追記 すでに存在する刃部付近の刺突を消耗して研いでいます。研いだ刃は鋭利です。「研ぐ」という活動とともに、何かを「切る」という活動も付随していたに違いありません。この短剣が人殺傷用短剣を模している祭具であることから、「切る」対象は人です。祭祀の中で、入れ墨を入れる刀として利用されていたのかもしれません。
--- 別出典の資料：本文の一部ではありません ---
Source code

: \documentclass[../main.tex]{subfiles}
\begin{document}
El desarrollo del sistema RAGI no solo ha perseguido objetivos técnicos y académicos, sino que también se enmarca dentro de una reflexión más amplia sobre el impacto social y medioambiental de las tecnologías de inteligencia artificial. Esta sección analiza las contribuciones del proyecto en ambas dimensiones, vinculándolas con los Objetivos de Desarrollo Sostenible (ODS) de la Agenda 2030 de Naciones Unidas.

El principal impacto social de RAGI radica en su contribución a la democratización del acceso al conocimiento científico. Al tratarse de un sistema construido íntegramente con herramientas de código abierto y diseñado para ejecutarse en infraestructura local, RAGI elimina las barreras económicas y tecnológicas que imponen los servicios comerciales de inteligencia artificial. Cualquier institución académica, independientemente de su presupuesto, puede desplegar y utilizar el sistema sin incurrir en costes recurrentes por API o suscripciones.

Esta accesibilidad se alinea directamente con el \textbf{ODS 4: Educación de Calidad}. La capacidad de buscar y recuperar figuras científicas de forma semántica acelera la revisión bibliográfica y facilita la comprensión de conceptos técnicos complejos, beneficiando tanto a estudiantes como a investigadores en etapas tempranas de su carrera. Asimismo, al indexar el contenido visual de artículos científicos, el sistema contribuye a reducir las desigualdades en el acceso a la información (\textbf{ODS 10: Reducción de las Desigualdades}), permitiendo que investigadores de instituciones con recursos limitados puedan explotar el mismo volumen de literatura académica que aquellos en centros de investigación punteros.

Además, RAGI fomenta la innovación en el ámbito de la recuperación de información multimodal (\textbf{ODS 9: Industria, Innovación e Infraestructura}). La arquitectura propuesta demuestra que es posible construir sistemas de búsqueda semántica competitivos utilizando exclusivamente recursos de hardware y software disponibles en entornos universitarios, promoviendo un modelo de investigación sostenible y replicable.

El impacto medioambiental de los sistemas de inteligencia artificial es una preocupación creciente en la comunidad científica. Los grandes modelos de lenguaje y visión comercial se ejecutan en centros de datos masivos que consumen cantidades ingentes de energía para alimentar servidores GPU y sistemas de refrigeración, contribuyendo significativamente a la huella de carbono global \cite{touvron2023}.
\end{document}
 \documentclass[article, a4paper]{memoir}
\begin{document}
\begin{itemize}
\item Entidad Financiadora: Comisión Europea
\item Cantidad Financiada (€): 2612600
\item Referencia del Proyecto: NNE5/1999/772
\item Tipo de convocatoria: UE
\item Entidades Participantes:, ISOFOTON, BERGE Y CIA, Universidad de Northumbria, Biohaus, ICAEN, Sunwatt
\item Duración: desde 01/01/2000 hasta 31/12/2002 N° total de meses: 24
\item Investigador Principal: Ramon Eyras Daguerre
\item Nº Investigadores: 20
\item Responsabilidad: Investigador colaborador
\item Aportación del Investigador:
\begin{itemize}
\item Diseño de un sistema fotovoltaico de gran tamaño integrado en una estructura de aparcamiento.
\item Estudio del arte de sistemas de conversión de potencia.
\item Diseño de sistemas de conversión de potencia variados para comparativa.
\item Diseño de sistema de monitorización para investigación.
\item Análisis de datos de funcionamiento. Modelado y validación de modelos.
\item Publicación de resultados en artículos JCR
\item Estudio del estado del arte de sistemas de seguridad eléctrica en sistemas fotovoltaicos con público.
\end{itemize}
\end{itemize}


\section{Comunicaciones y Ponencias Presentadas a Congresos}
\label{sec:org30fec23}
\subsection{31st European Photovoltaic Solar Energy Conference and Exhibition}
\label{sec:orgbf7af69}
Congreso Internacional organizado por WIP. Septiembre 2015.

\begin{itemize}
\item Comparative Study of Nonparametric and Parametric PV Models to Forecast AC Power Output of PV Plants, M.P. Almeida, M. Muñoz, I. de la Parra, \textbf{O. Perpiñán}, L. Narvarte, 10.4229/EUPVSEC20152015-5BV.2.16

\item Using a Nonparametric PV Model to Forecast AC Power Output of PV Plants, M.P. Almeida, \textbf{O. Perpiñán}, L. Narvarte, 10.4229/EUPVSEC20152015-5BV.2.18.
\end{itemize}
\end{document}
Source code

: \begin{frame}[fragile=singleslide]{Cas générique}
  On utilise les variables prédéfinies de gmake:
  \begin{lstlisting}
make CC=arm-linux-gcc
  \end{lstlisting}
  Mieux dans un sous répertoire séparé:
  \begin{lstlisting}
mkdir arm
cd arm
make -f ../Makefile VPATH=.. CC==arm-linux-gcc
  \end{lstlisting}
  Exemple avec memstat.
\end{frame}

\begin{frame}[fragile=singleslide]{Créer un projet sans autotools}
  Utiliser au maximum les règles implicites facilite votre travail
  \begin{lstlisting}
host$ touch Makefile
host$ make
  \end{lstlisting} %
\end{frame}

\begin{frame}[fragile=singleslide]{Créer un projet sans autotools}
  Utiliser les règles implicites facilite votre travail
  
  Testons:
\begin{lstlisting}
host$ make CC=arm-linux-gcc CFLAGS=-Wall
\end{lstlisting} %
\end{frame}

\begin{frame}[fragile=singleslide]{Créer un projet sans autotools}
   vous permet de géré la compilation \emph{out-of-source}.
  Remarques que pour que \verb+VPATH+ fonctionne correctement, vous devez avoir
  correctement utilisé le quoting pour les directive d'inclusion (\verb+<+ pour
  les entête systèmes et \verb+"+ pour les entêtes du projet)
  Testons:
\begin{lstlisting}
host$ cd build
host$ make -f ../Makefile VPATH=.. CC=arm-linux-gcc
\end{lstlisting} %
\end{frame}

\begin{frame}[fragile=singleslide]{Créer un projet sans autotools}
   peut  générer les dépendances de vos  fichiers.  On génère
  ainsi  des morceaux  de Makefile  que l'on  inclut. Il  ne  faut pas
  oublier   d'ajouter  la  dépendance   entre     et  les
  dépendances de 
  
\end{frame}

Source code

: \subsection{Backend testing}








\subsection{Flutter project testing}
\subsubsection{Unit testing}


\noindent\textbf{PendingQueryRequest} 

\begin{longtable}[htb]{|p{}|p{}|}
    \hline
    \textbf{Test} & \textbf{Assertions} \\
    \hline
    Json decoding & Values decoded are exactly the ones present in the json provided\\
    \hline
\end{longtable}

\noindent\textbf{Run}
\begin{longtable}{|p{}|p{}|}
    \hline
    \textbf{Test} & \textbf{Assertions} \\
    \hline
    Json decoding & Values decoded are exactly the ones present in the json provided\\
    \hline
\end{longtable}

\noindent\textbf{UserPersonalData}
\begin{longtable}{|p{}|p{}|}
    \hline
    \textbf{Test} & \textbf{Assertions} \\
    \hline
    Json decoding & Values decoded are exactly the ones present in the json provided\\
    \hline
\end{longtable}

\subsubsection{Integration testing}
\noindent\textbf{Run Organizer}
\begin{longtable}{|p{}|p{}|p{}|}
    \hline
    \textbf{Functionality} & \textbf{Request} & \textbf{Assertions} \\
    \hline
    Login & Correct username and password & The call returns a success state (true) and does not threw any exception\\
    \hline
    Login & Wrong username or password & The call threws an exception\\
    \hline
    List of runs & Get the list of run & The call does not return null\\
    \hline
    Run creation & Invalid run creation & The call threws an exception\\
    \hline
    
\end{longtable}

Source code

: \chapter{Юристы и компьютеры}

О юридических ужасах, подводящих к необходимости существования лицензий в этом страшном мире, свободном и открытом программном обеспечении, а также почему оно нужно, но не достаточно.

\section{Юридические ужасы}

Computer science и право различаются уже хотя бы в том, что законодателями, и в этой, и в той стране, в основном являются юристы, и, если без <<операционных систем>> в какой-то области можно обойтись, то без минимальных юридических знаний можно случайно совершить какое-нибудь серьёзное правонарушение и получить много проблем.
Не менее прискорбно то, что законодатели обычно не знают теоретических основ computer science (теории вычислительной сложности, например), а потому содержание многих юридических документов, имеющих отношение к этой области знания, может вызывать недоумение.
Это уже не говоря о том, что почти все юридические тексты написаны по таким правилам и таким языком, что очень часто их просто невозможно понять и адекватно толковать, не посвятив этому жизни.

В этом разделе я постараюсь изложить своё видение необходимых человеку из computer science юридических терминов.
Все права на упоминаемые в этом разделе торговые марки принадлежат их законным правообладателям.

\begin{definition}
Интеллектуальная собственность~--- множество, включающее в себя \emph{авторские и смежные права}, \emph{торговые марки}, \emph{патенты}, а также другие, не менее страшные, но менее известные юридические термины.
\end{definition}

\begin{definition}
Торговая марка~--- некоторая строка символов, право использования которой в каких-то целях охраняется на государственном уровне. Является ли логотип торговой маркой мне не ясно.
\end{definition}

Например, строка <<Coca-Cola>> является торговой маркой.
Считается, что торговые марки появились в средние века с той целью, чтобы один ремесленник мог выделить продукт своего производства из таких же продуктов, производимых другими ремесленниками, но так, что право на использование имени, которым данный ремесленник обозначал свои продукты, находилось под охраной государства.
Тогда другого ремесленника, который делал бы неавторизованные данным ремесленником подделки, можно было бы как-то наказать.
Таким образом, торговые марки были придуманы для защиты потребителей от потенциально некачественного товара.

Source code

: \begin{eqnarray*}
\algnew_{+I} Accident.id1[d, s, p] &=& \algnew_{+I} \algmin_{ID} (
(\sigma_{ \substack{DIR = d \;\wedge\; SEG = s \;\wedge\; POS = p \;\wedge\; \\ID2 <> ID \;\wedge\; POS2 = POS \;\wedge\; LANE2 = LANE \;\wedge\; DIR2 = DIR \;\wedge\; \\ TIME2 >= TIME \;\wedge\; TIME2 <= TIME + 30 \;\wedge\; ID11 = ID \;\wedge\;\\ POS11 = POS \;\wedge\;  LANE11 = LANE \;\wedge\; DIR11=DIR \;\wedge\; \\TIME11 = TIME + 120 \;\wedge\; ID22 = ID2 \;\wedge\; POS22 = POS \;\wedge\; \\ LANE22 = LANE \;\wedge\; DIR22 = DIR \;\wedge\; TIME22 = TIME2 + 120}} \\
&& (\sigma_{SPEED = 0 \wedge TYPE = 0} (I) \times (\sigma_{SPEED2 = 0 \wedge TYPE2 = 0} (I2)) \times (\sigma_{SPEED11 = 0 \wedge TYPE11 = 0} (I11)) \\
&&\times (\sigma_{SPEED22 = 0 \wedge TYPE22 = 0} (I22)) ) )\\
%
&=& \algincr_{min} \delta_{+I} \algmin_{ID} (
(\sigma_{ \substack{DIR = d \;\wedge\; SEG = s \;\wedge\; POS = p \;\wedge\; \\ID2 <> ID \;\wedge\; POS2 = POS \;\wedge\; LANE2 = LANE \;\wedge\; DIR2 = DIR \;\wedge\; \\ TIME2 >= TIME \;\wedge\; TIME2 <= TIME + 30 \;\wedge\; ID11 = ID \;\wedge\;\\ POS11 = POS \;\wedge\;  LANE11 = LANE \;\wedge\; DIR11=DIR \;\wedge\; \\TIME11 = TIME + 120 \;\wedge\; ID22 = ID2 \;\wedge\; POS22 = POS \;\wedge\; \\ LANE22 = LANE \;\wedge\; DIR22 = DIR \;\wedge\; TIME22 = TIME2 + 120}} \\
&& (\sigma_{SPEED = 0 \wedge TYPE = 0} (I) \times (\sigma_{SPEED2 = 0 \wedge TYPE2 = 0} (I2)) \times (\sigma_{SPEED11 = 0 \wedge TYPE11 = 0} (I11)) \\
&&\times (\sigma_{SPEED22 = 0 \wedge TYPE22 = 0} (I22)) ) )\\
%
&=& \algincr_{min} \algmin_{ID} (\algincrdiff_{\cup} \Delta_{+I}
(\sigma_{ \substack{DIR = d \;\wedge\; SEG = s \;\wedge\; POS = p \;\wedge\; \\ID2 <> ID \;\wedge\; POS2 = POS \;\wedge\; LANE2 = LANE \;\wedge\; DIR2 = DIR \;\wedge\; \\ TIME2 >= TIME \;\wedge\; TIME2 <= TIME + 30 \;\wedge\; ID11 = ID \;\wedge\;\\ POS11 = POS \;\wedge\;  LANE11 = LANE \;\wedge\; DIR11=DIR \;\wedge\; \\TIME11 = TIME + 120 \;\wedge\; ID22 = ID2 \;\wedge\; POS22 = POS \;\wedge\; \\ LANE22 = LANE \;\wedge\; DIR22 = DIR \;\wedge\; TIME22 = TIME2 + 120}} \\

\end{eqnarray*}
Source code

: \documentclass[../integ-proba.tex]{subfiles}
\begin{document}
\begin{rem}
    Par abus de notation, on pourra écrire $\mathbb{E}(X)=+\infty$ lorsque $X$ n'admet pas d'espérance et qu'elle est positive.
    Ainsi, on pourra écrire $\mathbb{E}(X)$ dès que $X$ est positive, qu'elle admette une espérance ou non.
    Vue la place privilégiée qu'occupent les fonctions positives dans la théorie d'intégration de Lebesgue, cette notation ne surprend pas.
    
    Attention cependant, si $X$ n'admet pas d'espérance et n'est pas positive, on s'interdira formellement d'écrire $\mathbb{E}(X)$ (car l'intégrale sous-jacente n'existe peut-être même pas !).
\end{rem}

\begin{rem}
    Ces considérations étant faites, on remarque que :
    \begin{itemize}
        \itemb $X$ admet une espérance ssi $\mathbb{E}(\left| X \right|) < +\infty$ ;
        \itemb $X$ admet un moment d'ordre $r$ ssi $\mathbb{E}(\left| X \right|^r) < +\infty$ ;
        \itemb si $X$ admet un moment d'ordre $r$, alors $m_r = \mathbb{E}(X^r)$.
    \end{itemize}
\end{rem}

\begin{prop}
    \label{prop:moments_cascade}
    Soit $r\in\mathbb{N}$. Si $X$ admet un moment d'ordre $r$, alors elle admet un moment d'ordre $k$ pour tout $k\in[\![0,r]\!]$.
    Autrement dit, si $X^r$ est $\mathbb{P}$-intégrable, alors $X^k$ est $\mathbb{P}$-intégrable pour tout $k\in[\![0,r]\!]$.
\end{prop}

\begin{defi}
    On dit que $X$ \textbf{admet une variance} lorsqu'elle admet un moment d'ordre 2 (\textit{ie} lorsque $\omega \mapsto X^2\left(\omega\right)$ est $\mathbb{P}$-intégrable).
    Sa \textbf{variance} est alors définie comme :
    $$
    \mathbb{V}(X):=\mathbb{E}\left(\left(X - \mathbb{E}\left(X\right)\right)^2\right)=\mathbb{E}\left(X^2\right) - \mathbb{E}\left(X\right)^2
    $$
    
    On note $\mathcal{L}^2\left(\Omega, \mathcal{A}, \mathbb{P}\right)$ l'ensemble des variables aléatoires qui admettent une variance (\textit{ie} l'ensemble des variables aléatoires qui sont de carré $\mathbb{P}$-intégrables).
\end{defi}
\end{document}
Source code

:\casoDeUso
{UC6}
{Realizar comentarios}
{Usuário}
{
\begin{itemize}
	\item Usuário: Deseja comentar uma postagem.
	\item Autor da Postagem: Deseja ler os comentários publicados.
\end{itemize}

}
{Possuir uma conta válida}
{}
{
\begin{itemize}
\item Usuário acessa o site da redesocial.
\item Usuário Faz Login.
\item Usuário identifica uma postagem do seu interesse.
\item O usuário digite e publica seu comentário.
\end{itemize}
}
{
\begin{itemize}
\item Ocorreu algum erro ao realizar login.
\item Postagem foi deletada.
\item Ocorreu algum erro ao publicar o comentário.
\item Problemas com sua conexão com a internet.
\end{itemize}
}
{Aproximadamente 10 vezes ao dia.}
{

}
土地を守る活動の先端に立つ人々の身体変工に使われた祭具! 空想です。
3 箆状腰飾の製品意義の変化
2の検討から、この製品の意義や状況が次のように変化したのかもしれないと空想しました。
柄の付いた短剣形祭具として作られ活用される→吊下用穿孔により腰飾に転用され活用される→刃部を研ぐ活動が行われる祭具として活用される→右穿孔が壊れ補修孔が作られる→指導者の腰に装着して指導者を埋葬する
4 甕被葬と腰飾との関連
甕被葬の意義について納得できる説明に遭遇したことがないので、次のようにとりあえずの自分専用仮説をつくるための準備思考をメモしておきます。
甕被葬
ア 甕被葬の一般的意義
・中期千葉の縄文人は頭に心(その人の霊)が宿っていると考えていた。
・人は死ぬとその霊が、モガリと葬儀後(つまり埋葬すると)肉体から離れ、天上界に移動し、その後現世に別人として生まれ変わると考えていた。
・死人の頭に甕を被せれば、その人の霊は頭から抜け出せないためにその肉体に留まり、天上界に移動できない、別人として生まれ変われないと考えた。
イ 有吉南貝塚甕被葬の仮説 1(指導者の霊を集落内に留めるための特別葬儀説)
埋葬された人物は集落あるいは広域地域の指導者で、土地に入り込む外部勢力を追い払うなどの風雲急をつげる状況のなかで、無二の重要な役割を果たしていた。その人物が死亡した。通常に葬儀を行うとその人物の霊は天上界に行き、さらに別人物として生まれ変わる。その生まれ変わった人物(赤ん坊)が育って新たな指導者になるまでとても待てない。そこで、死亡した指導者霊が集落内に留まるように甕被葬をして、指導者霊に身近に見守ってもらえる(指導者霊と日常的にコミュニケーションできる)ようにした。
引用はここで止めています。